Snapchat has released an infomercial video featuring its founder and CEO Evan Spiegel promoting its 3V advertising approach to attract brands to place advertisements on its platform. Snapchat has been very serious and aggressive about capturing the interests of advertisers to support its business model since late last year.
The 25-year-old Siegel explains in about 90 seconds the meaning and virtues of Snapchat's 3V, its nickname for "vertical, video views," He also highlights the fact that its mobile app fills up the whole screen and poses full-screen ad slots as its greatest advantage over its rivals such as Facebook, Instagram, Twitter and YouTube.
A slideshow of company graphs and facts accompanies the video on a page dedicated for ads on Snapchat's website.
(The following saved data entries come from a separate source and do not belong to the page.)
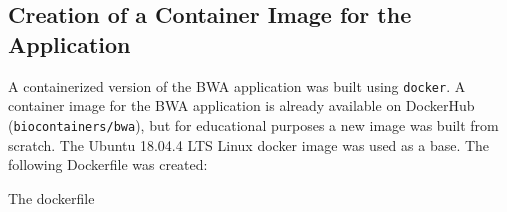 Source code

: \documentclass{article}
\begin{document}
\subsection{Creation of a Container Image for the Application}
A containerized version of the BWA application was built using \texttt{docker}.
A container image for the BWA application is already available on DockerHub (\texttt{biocontainers/bwa}), but for educational purposes a new image was built from scratch.
The Ubuntu 18.04.4 LTS Linux docker image was used as a base.
The following Dockerfile was created:

\begin{lstlistings}
The dockerfile
\end{lstlistings}
\end{document}
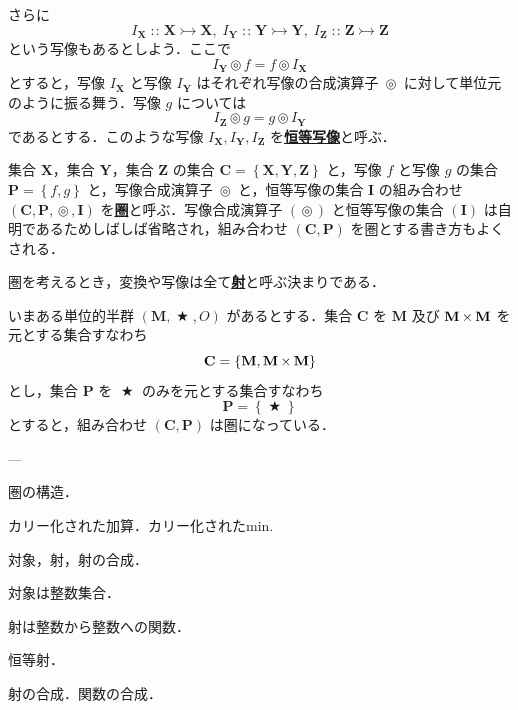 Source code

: \documentclass[a4paper,twocolumn]{jsbook}
\newcommand{\keyword}[1]{{\underline{\textbf{#1}}}}
\DeclareMathOperator{\mBinOp}{\bigstar}
\DeclareMathOperator{\mCompProj}{\circledcirc}
\DeclareMathOperator{\mIn}{{:\!:}}
\DeclareMathOperator{\mMorphTo}{\rightarrowtail}
\DeclareMathOperator{\mSetTimes}{\boldmath{\times}}
\newcommand{\mSet}[1]{\mathbf{#1}}
\newcommand{\mSetWith}[1]{\left\{#1\right\}}
\newcommand{\mTupleWith}[1]{\left(#1\right)}
\newcommand{\mMorph}[2]{#1\mMorphTo#2}
\begin{document}
さらに
\begin{equation}
I_\mSet{X}\mIn\mMorph{\mSet{X}}{\mSet{X}},\;
I_\mSet{Y}\mIn\mMorph{\mSet{Y}}{\mSet{Y}},\;
I_\mSet{Z}\mIn\mMorph{\mSet{Z}}{\mSet{Z}}
\end{equation}
という写像もあるとしよう．ここで
\begin{equation}
I_\mSet{Y}\mCompProj f=f\mCompProj I_\mSet{X}
\end{equation}
とすると，写像 $I_\mSet{X}$ と写像 $I_\mSet{Y}$ はそれぞれ写像の合成演算子 $\mCompProj$ に対して単位元のように振る舞う．写像 $g$ については
\begin{equation}
I_\mSet{Z}\mCompProj g=g\mCompProj I_\mSet{Y}
\end{equation}
であるとする．このような写像 $I_\mSet{X},I_\mSet{Y},I_\mSet{Z}$ を\keyword{恒等写像}と呼ぶ．

集合 $\mSet{X}$，集合 $\mSet{Y}$，集合 $\mSet{Z}$ の集合 $\mSet{C}=\mSetWith{\mSet{X},\mSet{Y},\mSet{Z}}$ と，写像 $f$ と写像 $g$ の集合 $\mSet{P}=\mSetWith{f,g}$ と，写像合成演算子 $\mCompProj$ と，恒等写像の集合 $\mSet{I}$ の組み合わせ $\mTupleWith{\mSet{C},\mSet{P},\mCompProj,\mSet{I}}$ を\keyword{圏}と呼ぶ．写像合成演算子 $(\mCompProj)$ と恒等写像の集合 $(\mSet{I})$ は自明であるためしばしば省略され，組み合わせ $\mTupleWith{\mSet{C},\mSet{P}}$ を圏とする書き方もよくされる．

圏を考えるとき，変換や写像は全て\keyword{射}と呼ぶ決まりである．

いまある単位的半群 $\mTupleWith{\mSet{M},\mBinOp,O}$ があるとする．集合 $\mSet{C}$ を $\mSet{M}$ 及び $\mSet{M}\mSetTimes\mSet{M}$ を元とする集合すなわち
\begin{equation}
\mSet{C}=\mSetWith{\mSet{M},\mSet{M}\mSetTimes\mSet{M}}
\end{equation}
とし，集合 $\mSet{P}$ を $\mBinOp$ のみを元とする集合すなわち
\begin{equation}
\mSet{P}=\mSetWith{\mBinOp}
\end{equation}
とすると，組み合わせ $\mTupleWith{\mSet{C},\mSet{P}}$ は圏になっている．

---

圏の構造．

カリー化された加算．カリー化されたmin.

対象，射，射の合成．

対象は整数集合．

射は整数から整数への関数．

恒等射．

射の合成．関数の合成．
\end{document}
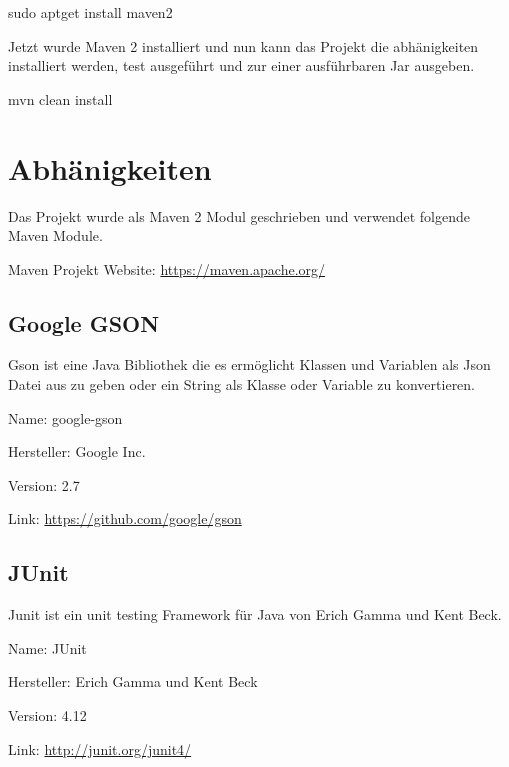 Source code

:\documentclass[letterpaper,10pt,ngerman]{sphinxmanual}
\begin{document}
\begin{sphinxVerbatim}[commandchars=\\\{\}]
\PYGZdl{} sudo apt\PYGZhy{}get install maven2
\end{sphinxVerbatim}

Jetzt wurde Maven 2 installiert und nun kann das Projekt die abhänigkeiten installiert werden, test ausgeführt und
zur einer ausführbaren Jar ausgeben.

\begin{sphinxVerbatim}[commandchars=\\\{\}]
\PYGZdl{} mvn clean install
\end{sphinxVerbatim}

\noindent{}


\section{Abhänigkeiten}
\label{\detokenize{intro:abhanigkeiten}}
Das Projekt wurde als Maven 2 Modul geschrieben und verwendet folgende Maven Module.

Maven Projekt Website: \url{https://maven.apache.org/}


\subsection{Google GSON}
\label{\detokenize{intro:google-gson}}
Gson ist eine Java Bibliothek die es ermöglicht Klassen und Variablen als Json Datei aus zu geben oder
ein String als Klasse oder Variable zu konvertieren.

\begin{DUlineblock}{0em}
\item[] Name: google-gson
\item[] Hersteller: Google Inc.
\item[] Version: 2.7
\item[] Link: \url{https://github.com/google/gson}
\end{DUlineblock}


\subsection{JUnit}
\label{\detokenize{intro:junit}}
Junit ist ein unit testing Framework für Java von Erich Gamma und Kent Beck.

\begin{DUlineblock}{0em}
\item[] Name: JUnit
\item[] Hersteller: Erich Gamma und Kent Beck
\item[] Version: 4.12
\item[] Link: \url{http://junit.org/junit4/}
\end{DUlineblock}
\end{document}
The company claims that more than 60 percent of 13 to 34-year-old smartphone users in the U.S. are certified Snapchatters and more than two billion videos are viewed everyday. If one places an advertisement on Snapchat, it is very likely that almost 100 million daily active users will see the ad.
Spiegel's view that "people just don't rotate their phones" is beginning to influence other mobile, video and social players and the company claims that the completion rate of ads is nine times more than the horizontal oriented ads in mobile phones.
The Snapchat app uses verticality in all the short-form content distributed through its messaging, Discover and Live Stories channels. Vertical drawings, pictures and videos can be sent back and forth among Snapchatters. Select media partners like Cosmopolitan, Comedy Central, Daily Mail, Vice and ESPN publish on the Discover channels daily. Live Stories are shared videos from around the world and at important events, such as the recent American Music Awards that drew 11.5 million Snapchatters.
Movie studios have also advertised on the app. The big summer releases such as "Jurassic World," "Pitch Perfect 2" and "Mad Max: Fury Road" were greatly advertised on Snapchat, with the aim of duplicating or outperforming the opening success of "Furious 7," whose ad Snapchat claims was either liked or loved by 93 percent of the Snapchatters that saw it.